# Ffion Hague - press release



## katedoll (Jun 3, 2007)

I feel for Ffion Hague today with William giving the press release to keep publicity under control.  Must be really hard when having suffered miscarriages, and feeling that you have to explain it to the country.  It is such a shame it has come to this, but hopefully it will help show that infertility is more common than people may think.    I hope she gets lots of support from friends and close family - it must be a hard time for them both.  Fingers crossed that they get lots of good luck soon


----------



## Jane D (Apr 16, 2007)

I am sorry that a very personal aspect of the Hague's life has been disclosed in order to dispel allegations about William and the alleged health of his marriage.
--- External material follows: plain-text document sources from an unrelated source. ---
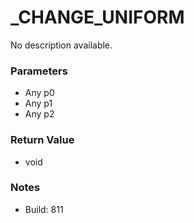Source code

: # _CHANGE_UNIFORM

No description available.

### Parameters
* Any p0
* Any p1
* Any p2

### Return Value
* void

### Notes
* Build: 811

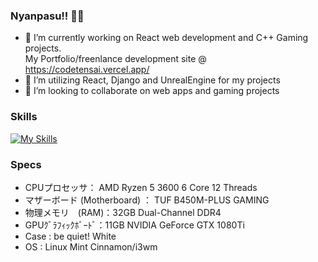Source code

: ### Nyanpasu!! 👋😺
- 🔭 I’m currently working on React web development and C++ Gaming projects.  
  My Portfolio/freenlance development site @ https://codetensai.vercel.app/
- 🌱 I’m utilizing React, Django and UnrealEngine for my projects
- 👯 I’m looking to collaborate on web apps and gaming projects

### Skills
[![My Skills](https://skillicons.dev/icons?i=git,aws,docker,vim,c,cpp,cs,django,unreal,bash,react,htmx&perline=4)](https://skillicons.dev)

### Specs
- CPUプロセッサ： AMD Ryzen 5 3600 6 Core 12 Threads 
- マザーボード (Motherboard) ： TUF B450M-PLUS GAMING 
- 物理メモリ　(RAM)：32GB Dual-Channel DDR4 
- GPUｸﾞﾗﾌｨｯｸﾎﾞｰﾄﾞ：11GB NVIDIA GeForce GTX 1080Ti 
- Case : be quiet! White 
- OS : Linux Mint Cinnamon/i3wm

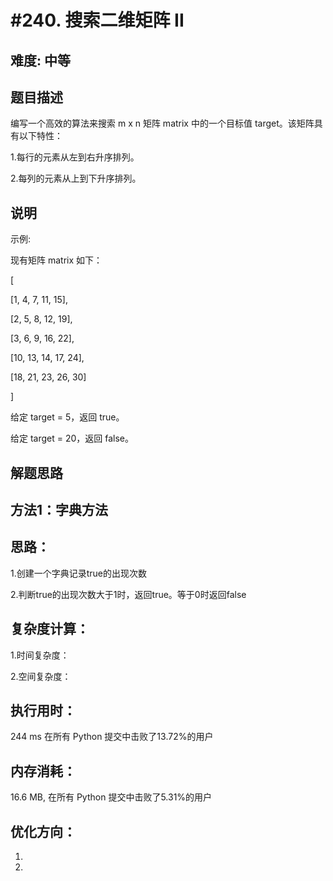 #240. 搜索二维矩阵 II
=====================

难度: 中等
----------


题目描述
---------

编写一个高效的算法来搜索 m x n 矩阵 matrix 中的一个目标值 target。该矩阵具有以下特性：

1.每行的元素从左到右升序排列。

2.每列的元素从上到下升序排列。

说明
----

示例:

现有矩阵 matrix 如下：

[

  [1,   4,  7, 11, 15],
  
  [2,   5,  8, 12, 19],
  
  [3,   6,  9, 16, 22],
  
  [10, 13, 14, 17, 24],
  
  [18, 21, 23, 26, 30]
  
]

给定 target = 5，返回 true。

给定 target = 20，返回 false。

解题思路
--------

方法1：字典方法
--------------

思路：
-----

1.创建一个字典记录true的出现次数

2.判断true的出现次数大于1时，返回true。等于0时返回false


复杂度计算：
----------

1.时间复杂度：

2.空间复杂度：

执行用时：
--------

244 ms  在所有 Python 提交中击败了13.72%的用户


内存消耗：
--------

16.6 MB, 在所有 Python 提交中击败了5.31%的用户

优化方向：
---------

1.

2.
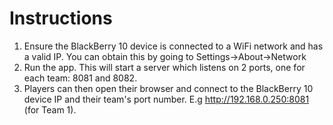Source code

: Instructions
===
1. Ensure the BlackBerry 10 device is connected to a WiFi network and has a valid IP. You can obtain this by going to Settings->About->Network
2. Run the app. This will start a server which listens on 2 ports, one for each team: 8081 and 8082.
3. Players can then open their browser and connect to the BlackBerry 10 device IP and their team's port number. E.g http://192.168.0.250:8081 (for Team 1). 
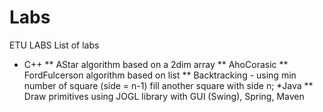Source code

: # Labs
ETU LABS
List of labs
  * C++
   ** AStar algorithm based on a 2dim array
   ** AhoCorasic
   ** FordFulcerson algorithm based on list
   ** Backtracking - using min number of square (side = n-1) fill another square with side n;
  *Java 
  ** Draw primitives using JOGL library with GUI (Swing), Spring, Maven 

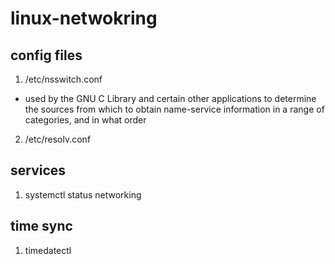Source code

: # linux-netwokring

## config files

1. /etc/nsswitch.conf
* used by the GNU C Library and certain other applications to determine the sources from which to obtain name-service information in a range of categories, and in what order

2. /etc/resolv.conf

## services

1. systemctl status networking

## time sync

1. timedatectl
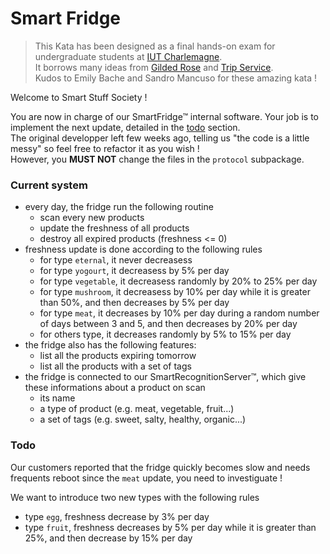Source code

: # Smart Fridge

> This Kata has been designed as a final hands-on exam for undergraduate students at [IUT Charlemagne](https://iut-charlemagne.univ-lorraine.fr/).  
> It borrows many ideas from [Gilded Rose](https://github.com/emilybache/GildedRose-Refactoring-Kata) and [Trip Service](https://github.com/sandromancuso/trip-service-kata).  
> Kudos to Emily Bache and Sandro Mancuso for these amazing kata !

Welcome to Smart Stuff Society !

You are now in charge of our SmartFridge™ internal software.
Your job is to implement the next update, detailed in the [todo](https://github.com/NiziL/Smart-Fridge-Kata#todo) section.  
The original developper left few weeks ago, telling us "the code is a little messy" so feel free to refactor it as you wish !  
However, you **MUST NOT** change the files in the `protocol` subpackage.

### Current system

- every day, the fridge run the following routine
  - scan every new products
  - update the freshness of all products
  - destroy all expired products (freshness <= 0)
- freshness update is done according to the following rules
  - for type `eternal`, it never decreasess
  - for type `yogourt`, it decreasess by 5% per day
  - for type `vegetable`, it decreasess randomly by 20% to 25% per day
  - for type `mushroom`, it decreasess by 10% per day while it is greater than 50%, and then decreases by 5% per day
  - for type `meat`, it decreases by 10% per day during a random number of days between 3 and 5, and then decreases by 20% per day
  - for others type, it decreases randomly by 5% to 15% per day 
- the fridge also has the following features:
  - list all the products expiring tomorrow
  - list all the products with a set of tags
- the fridge is connected to our SmartRecognitionServer™, which give these informations about a product on scan
  - its name
  - a type of product (e.g. meat, vegetable, fruit...)
  - a set of tags (e.g. sweet, salty, healthy, organic...)

### Todo

Our customers reported that the fridge quickly becomes slow and needs frequents reboot since the `meat` update, you need to investiguate !

We want to introduce two new types with the following rules

- type `egg`, freshness decrease by 3% per day 
- type `fruit`, freshness decreases by 5% per day while it is greater than 25%, and then decrease by 15% per day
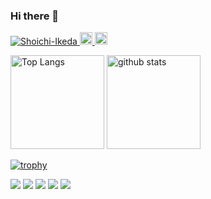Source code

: ### Hi there 👋
<p align="left"> 
  <a href="https://github.com/Shoichi-Ikeda/Shoichi-Ikeda/">
    <img src="https://komarev.com/ghpvc/?username=Shoichi-Ikeda" alt="Shoichi-Ikeda" />
  </a>
  <a href="http://twitter.com/Gentle_sh01">
    <img height="20" src="https://img.shields.io/twitter/follow/Gentle_sh01?label=Twitter&logo=twitter&style=flat" />
  </a>
  <a href="https://github.com/Shoichi-Ikeda">
    <img height="20" src="https://img.shields.io/github/followers/Shoichi-Ikeda?label=follow&logo=github&style=flat" />
  </a>
</p>

<p align="left"> 
  <img alt="Top Langs" height="150px" src="https://github-readme-stats.vercel.app/api/top-langs/?username=Shoichi-Ikeda&layout=compact&count_private=true&show_icons=true&show_icons=true&theme=dark" />
  <img alt="github stats" height="150px" src="https://github-readme-stats.vercel.app/api?username=Shoichi-Ikeda&count_private=true&show_icons=true&show_icons=true&theme=dark" />
</p>

[![trophy](https://github-profile-trophy.vercel.app/?username=Shoichi-Ikeda&theme=gruvbox)](https://github.com/Shoichi-Ikeda/github-profile-trophy)


![](https://raw.githubusercontent.com/Shoichi-Ikeda/github-profile-summary-cards-example/master/profile-summary-card-output/github_dark/0-profile-details.svg)
[![](https://raw.githubusercontent.com/Shoichi-Ikeda/github-profile-summary-cards-example/master/profile-summary-card-output/github_dark/1-repos-per-language.svg)](https://github.com/Shoichi-Ikeda/github-profile-summary-cards) [![](https://raw.githubusercontent.com/Shoichi-Ikeda/github-profile-summary-cards-example/master/profile-summary-card-output/github_dark/2-most-commit-language.svg)](https://github.com/Shoichi-Ikeda/github-profile-summary-cards)
[![](https://raw.githubusercontent.com/Shoichi-Ikeda/github-profile-summary-cards-example/master/profile-summary-card-output/github_dark/3-stats.svg)](https://github.com/Shoichi-Ikeda/github-profile-summary-cards) [![](https://raw.githubusercontent.com/Shoichi-Ikeda/github-profile-summary-cards-example/master/profile-summary-card-output/github_dark/4-productive-time.svg)](https://github.com/Shoichi-Ikeda/github-profile-summary-cards)
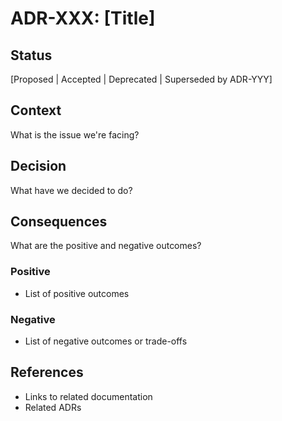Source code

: # ADR-XXX: [Title]

## Status

[Proposed | Accepted | Deprecated | Superseded by ADR-YYY]

## Context

What is the issue we're facing?

## Decision

What have we decided to do?

## Consequences

What are the positive and negative outcomes?

### Positive

- List of positive outcomes

### Negative

- List of negative outcomes or trade-offs

## References

- Links to related documentation
- Related ADRs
Very brave of them to disclose this and should they already be on the tx journey, good luck to them.  It cannot have been easy for them to see all the pictures of baby Cameron last week either.

Jane


----------



## LuuLuu (Jul 15, 2008)

Poor Ffion having to share this  - it's so wrong - we all know what a personal journey this is.  She must be very brave to face this and see Cameron's new baby.  We've all been through something like this - just not so public.


----------



## MARPSJR (Jul 29, 2009)

It is brave but you know good on her to embarrass those people who are so cruel and heartless to want to spread nasty rumours about her and her husband so publicly.


----------